Getting back to the situation where I'm the only AS person in a conversational group:


     There is this unstated rule that if light social conversation doesn't interest a participant that they won't be put aside or ostracized for that reason alone.  When I've seen that happen--if the person is reject, ignored, or actually ejected from a conversational group--it's usually because they've done something that is patently offensive or rude.  It's not just one isolated behavior.  It may be "the final straw" in a succession of unsuccessful efforts to communicate with one or more group members.  They may not realize what they've just done, but it's normal for others not to stop and have to explain the group's behavior.  It just happens, and it usually happens rather swiftly especially if there have been earlier gestures and other non-verbal cues indicating group members' growing impatience with the Aspie who "doesn't get it."  Everyone in that conversation circle realizes that folks who don't know much about sports are hopeless cases but not so hopeless that their ignorance warrants their being excluded from the next topic.

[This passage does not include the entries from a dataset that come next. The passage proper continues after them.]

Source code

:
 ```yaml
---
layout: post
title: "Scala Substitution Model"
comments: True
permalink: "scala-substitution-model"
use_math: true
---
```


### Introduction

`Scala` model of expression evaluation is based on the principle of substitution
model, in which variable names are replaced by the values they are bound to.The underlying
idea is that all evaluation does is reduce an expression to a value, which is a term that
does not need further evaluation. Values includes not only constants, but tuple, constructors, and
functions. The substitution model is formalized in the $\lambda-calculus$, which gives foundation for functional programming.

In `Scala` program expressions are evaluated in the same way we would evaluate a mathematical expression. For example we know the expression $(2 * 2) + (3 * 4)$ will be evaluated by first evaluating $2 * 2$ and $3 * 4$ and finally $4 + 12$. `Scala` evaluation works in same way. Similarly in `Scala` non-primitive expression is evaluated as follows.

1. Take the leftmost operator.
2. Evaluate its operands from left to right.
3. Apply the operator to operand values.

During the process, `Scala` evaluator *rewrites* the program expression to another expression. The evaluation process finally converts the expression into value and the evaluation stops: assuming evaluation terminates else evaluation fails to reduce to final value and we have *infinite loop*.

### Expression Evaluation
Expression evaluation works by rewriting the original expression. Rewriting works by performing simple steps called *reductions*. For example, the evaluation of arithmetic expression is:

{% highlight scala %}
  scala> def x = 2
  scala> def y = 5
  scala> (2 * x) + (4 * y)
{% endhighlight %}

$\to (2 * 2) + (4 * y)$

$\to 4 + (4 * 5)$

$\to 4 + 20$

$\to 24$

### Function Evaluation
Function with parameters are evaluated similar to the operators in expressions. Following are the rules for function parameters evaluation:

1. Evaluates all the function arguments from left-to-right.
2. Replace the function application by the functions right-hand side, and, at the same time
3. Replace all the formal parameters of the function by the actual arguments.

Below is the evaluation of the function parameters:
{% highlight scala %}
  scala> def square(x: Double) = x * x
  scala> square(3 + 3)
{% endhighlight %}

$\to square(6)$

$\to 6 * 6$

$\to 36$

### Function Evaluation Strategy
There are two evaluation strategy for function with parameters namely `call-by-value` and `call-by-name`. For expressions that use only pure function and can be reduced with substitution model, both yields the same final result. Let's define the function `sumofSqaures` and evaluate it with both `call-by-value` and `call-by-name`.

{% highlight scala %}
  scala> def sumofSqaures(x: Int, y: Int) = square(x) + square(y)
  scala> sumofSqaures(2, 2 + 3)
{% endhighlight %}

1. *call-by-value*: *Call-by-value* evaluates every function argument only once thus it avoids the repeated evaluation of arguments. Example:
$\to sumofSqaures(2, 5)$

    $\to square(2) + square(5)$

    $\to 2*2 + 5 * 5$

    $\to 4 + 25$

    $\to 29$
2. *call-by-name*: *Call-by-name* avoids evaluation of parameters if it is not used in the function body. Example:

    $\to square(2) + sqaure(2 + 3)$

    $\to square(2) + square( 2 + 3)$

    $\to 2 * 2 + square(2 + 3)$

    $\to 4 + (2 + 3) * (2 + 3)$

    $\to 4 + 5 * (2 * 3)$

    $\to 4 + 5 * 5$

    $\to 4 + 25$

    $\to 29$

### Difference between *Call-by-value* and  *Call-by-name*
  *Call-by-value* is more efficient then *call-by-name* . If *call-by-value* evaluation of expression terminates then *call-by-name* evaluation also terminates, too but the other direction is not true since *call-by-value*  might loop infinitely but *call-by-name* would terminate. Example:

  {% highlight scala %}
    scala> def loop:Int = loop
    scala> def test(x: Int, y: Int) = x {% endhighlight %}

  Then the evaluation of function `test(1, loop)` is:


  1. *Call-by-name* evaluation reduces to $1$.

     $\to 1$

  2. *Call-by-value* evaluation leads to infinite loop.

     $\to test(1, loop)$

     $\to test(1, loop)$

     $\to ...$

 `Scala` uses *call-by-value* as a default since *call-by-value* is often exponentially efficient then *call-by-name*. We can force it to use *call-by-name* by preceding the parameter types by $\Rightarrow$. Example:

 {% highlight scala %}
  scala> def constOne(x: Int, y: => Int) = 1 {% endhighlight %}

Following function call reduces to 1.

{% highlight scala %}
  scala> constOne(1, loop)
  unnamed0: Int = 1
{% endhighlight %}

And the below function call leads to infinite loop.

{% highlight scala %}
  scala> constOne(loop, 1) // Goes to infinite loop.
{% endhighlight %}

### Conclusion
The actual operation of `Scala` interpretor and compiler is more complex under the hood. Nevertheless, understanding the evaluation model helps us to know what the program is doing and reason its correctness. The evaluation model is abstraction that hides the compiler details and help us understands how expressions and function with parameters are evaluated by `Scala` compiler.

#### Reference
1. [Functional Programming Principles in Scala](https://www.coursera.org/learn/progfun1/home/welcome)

     When I ask for clarification or elucidation of a detail--whether I request permission to restate something, or ask someone to repeat something--it is perceived by others as being "polite," and this politeness is mostly genuine.  Those of us on the autistic spectrum who are terribly self-conscious about doing something like this are afraid of making a mistake.  But, if you practice enough, intervening in this way becomes more natural, more second-nature.  Eventually, you don't even think about it and you plunge in whenever you need to.  Of course, if you are doing it a lot, you have to maybe swim over to the side of the pool and rest a minute.  Knowing how to do that little exercise--catching your breath--also takes finesse, but it can be learned, and it can be done.  Same rules:  Do it often enough, be aware of when and why you need to do it, and it becomes easier to do it because you've checked things out before hand and found out that your pulling out of the conversation is "OK" with others.  Just for a moment...but a moment long enough for you to mentally catch your breath and recover your bearing.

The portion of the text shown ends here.